Key Responsibilities

  • Inpatient Claim Adjudication: Perform comprehensive review and processing of inpatient medical claims, including surgeries, prolonged hospitalizations, intensive care, and complex diagnostic and therapeutic procedures.
  • Verify the accuracy and completeness of extensive medical records, discharge summaries, physician orders, nursing notes, and all supporting documentation for inpatient admissions.
  • Adjudicate claims strictly based on health insurance policy terms, benefit structures, pre authorization details, coverage limits, and medical necessity criteria for inpatient services.
  • Ensure the precise application of medical coding standards (e.g., ICD 10, CPT, HCPCS) for diagnoses, procedures, and related services specific to inpatient care.
  • Pre authorization and Concurrent Review: Collaborate closely with the pre authorization department to align claims processing with initial approvals for inpatient services.
  • Conduct concurrent review for ongoing inpatient cases to monitor medical necessity, appropriate length of stay, and utilization of services, escalating complex cases for clinical review as needed.
  • Manage and process international pre authorization cases for inpatient admissions, coordinating effectively with international providers for direct billing arrangements.

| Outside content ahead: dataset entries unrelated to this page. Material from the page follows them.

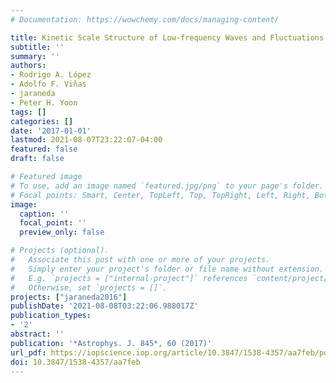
 ```yaml
---
# Documentation: https://wowchemy.com/docs/managing-content/

title: Kinetic Scale Structure of Low-frequency Waves and Fluctuations
subtitle: ''
summary: ''
authors:
- Rodrigo A. López
- Adolfo F. Viñas
- jaraneda
- Peter H. Yoon
tags: []
categories: []
date: '2017-01-01'
lastmod: 2021-08-07T23:22:07-04:00
featured: false
draft: false

# Featured image
# To use, add an image named `featured.jpg/png` to your page's folder.
# Focal points: Smart, Center, TopLeft, Top, TopRight, Left, Right, BottomLeft, Bottom, BottomRight.
image:
  caption: ''
  focal_point: ''
  preview_only: false

# Projects (optional).
#   Associate this post with one or more of your projects.
#   Simply enter your project's folder or file name without extension.
#   E.g. `projects = ["internal-project"]` references `content/project/deep-learning/index.md`.
#   Otherwise, set `projects = []`.
projects: ["jaraneda2016"]
publishDate: '2021-08-08T03:22:06.988017Z'
publication_types:
- '2'
abstract: ''
publication: '*Astrophys. J. 845*, 60 (2017)'
url_pdf: https://iopscience.iop.org/article/10.3847/1538-4357/aa7feb/pdf
doi: 10.3847/1538-4357/aa7feb
---
```

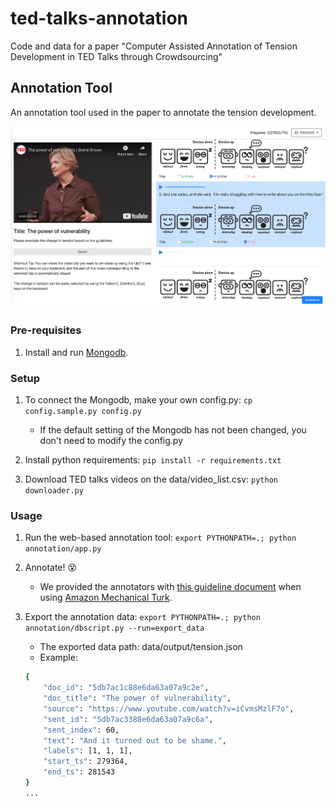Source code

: # ted-talks-annotation

Code and data for a paper "Computer Assisted Annotation of Tension Development in TED Talks through Crowdsourcing" 

## Annotation Tool

An annotation tool used in the paper to annotate the tension development.

<img src="https://github.com/nlpcl-lab/ted-talks-annotation/raw/master/annotation/static/img/interface.jpg" width="600px">

### Pre-requisites

1. Install and run [Mongodb](https://www.mongodb.com/).

### Setup 

1. To connect the Mongodb, make your own config.py: `cp config.sample.py config.py`
    - If the default setting of the Mongodb has not been changed, you don't need to modify the config.py
    
2. Install python requirements: `pip install -r requirements.txt`

3. Download TED talks videos on the data/video_list.csv: `python downloader.py`

### Usage

1. Run the web-based annotation tool: `export PYTHONPATH=.; python annotation/app.py`

2. Annotate! 😵
    - We provided the annotators with [this guideline document](https://github.com/nlpcl-lab/ted-talks-annotation/blob/master/guideline_for_annotators.pdf) when using [Amazon Mechanical Turk](https://www.mturk.com).

3. Export the annotation data: `export PYTHONPATH=.; python annotation/dbscript.py --run=export_data`
    - The exported data path: data/output/tension.json
    - Example:
    ```bash
    {
        "doc_id": "5db7ac1c88e6da63a07a9c2e",
        "doc_title": "The power of vulnerability",
        "source": "https://www.youtube.com/watch?v=iCvmsMzlF7o",
        "sent_id": "5db7ac3388e6da63a07a9c6a",
        "sent_index": 60,
        "text": "And it turned out to be shame.",
        "labels": [1, 1, 1],
        "start_ts": 279364,
        "end_ts": 281543
    }
    ...
    ```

  • Investigation and Resolution of Complex Claims: Investigate high cost, high complexity, or potentially questionable inpatient claims by engaging directly with hospital billing departments, treating physicians, and other healthcare professionals to gather additional clinical information.
  • Analyze detailed medical reports and identify any discrepancies, potential instances of fraud, waste, or abuse in inpatient billing practices.
  • Resolve complex claim denials or disputes, providing clear, concise, and well justified explanations to providers and policyholders.
  • Communication and Collaboration: Serve as a primary point of contact for hospitals and inpatient facilities regarding claims, providing professional and clear communication on policy guidelines, claim status, and documentation requirements.
  • Liaise effectively with internal medical review teams, fraud investigation units, and finance departments to ensure holistic and accurate claim management.